From what I’ve seen spambots only spam when they start their own thread, not on an existing thread. My suggestion is to pre-screen new thread requests from new users.

I also like Efoote868’s suggestion about basically granting more priveliges to those with higher rep.

I recall starting a thread when I first joined and seeing a message that said my thread would be previewed by Moderators before it was posted, and that I kept checking to see if it was approved. Was this feature taken away?

EDIT: I recall once seeing a viable thread started by a new user that was edited once it was posted to be spam. So the system can be fooled.

A lot of the spam threads contain 15+ links. Maybe a hyperlink limit/verification would be ideal?

Require new accounts to receive at least some positive reputation before they’re allowed to create a new thread, which is where most spam goes.

I disagree. I made my CD account specifically to ask a time-sensitive question during the build season. There is no way that I would have even bothered if I had had to weigh in on other discussions and wait for someone nice to give me rep points. I had, in fact, searched through CD several times, and my question hadn’t been asked.

OK, if image verification or IP blacklisting won’t work, why not ask a FIRST related question. For example, what was the 2011 game name? Or, Which country are 1114 and 2056 located in? Or, what is one FRC supported programming language?

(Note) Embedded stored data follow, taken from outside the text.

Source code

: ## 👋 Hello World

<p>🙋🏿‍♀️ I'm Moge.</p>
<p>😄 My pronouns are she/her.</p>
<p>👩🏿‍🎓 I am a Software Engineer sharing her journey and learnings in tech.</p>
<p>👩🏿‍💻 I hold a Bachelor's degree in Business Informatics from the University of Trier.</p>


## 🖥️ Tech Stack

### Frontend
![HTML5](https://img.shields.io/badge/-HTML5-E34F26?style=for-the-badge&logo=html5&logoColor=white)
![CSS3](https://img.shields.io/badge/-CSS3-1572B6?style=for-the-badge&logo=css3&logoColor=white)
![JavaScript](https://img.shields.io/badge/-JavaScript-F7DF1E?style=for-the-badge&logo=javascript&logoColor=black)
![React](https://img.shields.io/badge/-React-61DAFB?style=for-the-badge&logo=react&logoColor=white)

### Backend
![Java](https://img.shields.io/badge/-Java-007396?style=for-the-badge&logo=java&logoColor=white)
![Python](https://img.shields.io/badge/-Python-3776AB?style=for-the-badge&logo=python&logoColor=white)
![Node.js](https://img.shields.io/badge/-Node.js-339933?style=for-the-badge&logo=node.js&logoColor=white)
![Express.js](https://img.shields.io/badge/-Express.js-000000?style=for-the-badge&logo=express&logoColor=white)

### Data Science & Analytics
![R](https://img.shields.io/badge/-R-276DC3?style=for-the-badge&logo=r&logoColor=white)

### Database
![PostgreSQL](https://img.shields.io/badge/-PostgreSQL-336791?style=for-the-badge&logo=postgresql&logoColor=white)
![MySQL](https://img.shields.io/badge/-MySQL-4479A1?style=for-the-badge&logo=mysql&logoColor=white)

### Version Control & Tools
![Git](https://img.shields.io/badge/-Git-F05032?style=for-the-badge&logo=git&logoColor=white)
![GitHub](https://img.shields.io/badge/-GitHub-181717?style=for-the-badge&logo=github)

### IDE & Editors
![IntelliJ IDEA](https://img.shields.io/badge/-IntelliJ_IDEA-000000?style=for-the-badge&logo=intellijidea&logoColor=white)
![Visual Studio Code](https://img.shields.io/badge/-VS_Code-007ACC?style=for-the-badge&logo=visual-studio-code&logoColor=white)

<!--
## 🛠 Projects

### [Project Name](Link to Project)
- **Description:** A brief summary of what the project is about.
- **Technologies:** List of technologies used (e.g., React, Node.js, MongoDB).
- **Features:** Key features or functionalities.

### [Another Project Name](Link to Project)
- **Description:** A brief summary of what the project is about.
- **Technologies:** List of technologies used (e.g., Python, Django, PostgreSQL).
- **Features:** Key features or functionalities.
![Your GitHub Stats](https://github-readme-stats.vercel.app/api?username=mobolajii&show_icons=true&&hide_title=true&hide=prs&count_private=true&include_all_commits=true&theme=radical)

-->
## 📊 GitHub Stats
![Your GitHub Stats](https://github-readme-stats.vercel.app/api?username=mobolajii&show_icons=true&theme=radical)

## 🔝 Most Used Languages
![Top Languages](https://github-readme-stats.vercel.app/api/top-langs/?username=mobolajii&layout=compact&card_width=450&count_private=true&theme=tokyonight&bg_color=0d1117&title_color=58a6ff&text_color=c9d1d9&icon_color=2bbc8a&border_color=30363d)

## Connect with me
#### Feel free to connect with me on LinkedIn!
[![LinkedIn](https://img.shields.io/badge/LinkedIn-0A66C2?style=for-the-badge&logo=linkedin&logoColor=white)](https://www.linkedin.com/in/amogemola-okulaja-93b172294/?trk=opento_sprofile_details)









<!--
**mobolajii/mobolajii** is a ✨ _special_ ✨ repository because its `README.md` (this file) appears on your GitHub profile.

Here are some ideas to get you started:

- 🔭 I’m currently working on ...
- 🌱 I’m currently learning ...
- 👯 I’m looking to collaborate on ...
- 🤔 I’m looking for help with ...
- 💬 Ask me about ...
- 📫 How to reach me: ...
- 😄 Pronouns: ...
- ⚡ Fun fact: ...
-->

I didn’t learn about 1114 and 2056 until the end of the 3rd year on my team. “Common knowledge” on CD is, quite frankly, not common knowledge for a lot of students/mentors out there.

Ask FIRST for the list of mentors they use to control access to the official question forum.
Then ask those mentors to register at ChiefDelphi.
Then give them the ability to confirm team member registrations.

No confirmation … no post without moderation.

Set up modrewrite on this domain.
Track inbound IP.
Anyone claiming to be one place posting from more than 1 adjacent state/province not mentor approved gets flagged.
Saves moderation time.

Use Bayesian rules to flag posts.

Any post flagged by 2 confirmed mentors is redacted prior to review.

Hyperlinks are shortened. Checked by SourceFire, RBL and local black list.
This allows caching as well.
Any non-confirmed poster with less then 10 posts no hyperlinks allowed.
Allow any confirmed users to flag a hyperlink as a threat then setup a warning or make it text.

Allow donations over $15.
Allow donations of FIRST items ChiefDelphi can resell.
Allow donors to select to be listed if they like.

Expire confirmed accounts after 4 years.

Asking a new question might not require a new thread; especially if there were one stickied for that purpose.